**Work instruction**.
From the listing below, set down exactly the lines between the one holding "First, some definitions." and the one holding "grain of salt.", inclusive. No other line is wanted.

**Data supplied**.
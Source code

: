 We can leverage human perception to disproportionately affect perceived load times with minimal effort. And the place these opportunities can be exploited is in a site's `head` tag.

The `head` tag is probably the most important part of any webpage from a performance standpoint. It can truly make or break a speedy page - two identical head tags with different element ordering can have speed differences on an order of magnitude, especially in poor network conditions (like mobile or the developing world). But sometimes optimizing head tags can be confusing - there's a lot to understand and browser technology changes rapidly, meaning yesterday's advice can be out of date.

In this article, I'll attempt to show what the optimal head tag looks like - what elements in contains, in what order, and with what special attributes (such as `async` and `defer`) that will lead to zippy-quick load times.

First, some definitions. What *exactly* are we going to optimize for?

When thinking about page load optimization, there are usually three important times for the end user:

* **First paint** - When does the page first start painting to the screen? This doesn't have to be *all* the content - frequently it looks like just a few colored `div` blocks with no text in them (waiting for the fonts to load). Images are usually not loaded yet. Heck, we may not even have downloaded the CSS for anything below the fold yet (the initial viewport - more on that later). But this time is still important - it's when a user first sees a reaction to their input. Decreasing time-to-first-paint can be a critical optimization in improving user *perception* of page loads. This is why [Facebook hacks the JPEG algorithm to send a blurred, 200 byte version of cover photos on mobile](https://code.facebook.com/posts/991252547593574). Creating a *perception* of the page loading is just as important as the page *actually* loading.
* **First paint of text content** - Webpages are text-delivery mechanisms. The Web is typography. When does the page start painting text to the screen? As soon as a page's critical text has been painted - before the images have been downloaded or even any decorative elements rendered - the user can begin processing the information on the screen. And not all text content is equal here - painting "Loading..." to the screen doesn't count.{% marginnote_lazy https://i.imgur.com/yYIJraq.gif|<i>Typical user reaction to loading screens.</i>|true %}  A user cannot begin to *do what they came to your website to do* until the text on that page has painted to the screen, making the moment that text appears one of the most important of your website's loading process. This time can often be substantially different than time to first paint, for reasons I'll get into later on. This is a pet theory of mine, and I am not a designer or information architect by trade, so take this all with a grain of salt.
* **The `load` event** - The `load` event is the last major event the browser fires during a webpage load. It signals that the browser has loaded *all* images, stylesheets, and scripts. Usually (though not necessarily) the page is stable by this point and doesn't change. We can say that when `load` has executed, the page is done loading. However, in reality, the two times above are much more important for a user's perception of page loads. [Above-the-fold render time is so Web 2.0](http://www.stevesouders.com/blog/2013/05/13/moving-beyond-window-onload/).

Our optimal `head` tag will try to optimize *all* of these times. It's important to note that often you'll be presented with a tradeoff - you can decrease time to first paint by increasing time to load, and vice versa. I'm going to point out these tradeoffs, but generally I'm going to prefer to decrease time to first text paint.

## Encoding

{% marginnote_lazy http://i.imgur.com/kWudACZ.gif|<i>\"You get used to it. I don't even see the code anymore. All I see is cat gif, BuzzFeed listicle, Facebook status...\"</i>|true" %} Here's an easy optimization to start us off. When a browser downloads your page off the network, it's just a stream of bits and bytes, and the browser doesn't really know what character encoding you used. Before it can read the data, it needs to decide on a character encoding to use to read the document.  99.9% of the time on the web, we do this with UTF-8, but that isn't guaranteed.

**Solution**.
First, some definitions. What *exactly* are we going to optimize for?

When thinking about page load optimization, there are usually three important times for the end user:

* **First paint** - When does the page first start painting to the screen? This doesn't have to be *all* the content - frequently it looks like just a few colored `div` blocks with no text in them (waiting for the fonts to load). Images are usually not loaded yet. Heck, we may not even have downloaded the CSS for anything below the fold yet (the initial viewport - more on that later). But this time is still important - it's when a user first sees a reaction to their input. Decreasing time-to-first-paint can be a critical optimization in improving user *perception* of page loads. This is why [Facebook hacks the JPEG algorithm to send a blurred, 200 byte version of cover photos on mobile](https://code.facebook.com/posts/991252547593574). Creating a *perception* of the page loading is just as important as the page *actually* loading.
* **First paint of text content** - Webpages are text-delivery mechanisms. The Web is typography. When does the page start painting text to the screen? As soon as a page's critical text has been painted - before the images have been downloaded or even any decorative elements rendered - the user can begin processing the information on the screen. And not all text content is equal here - painting "Loading..." to the screen doesn't count.{% marginnote_lazy https://i.imgur.com/yYIJraq.gif|<i>Typical user reaction to loading screens.</i>|true %}  A user cannot begin to *do what they came to your website to do* until the text on that page has painted to the screen, making the moment that text appears one of the most important of your website's loading process. This time can often be substantially different than time to first paint, for reasons I'll get into later on. This is a pet theory of mine, and I am not a designer or information architect by trade, so take this all with a grain of salt.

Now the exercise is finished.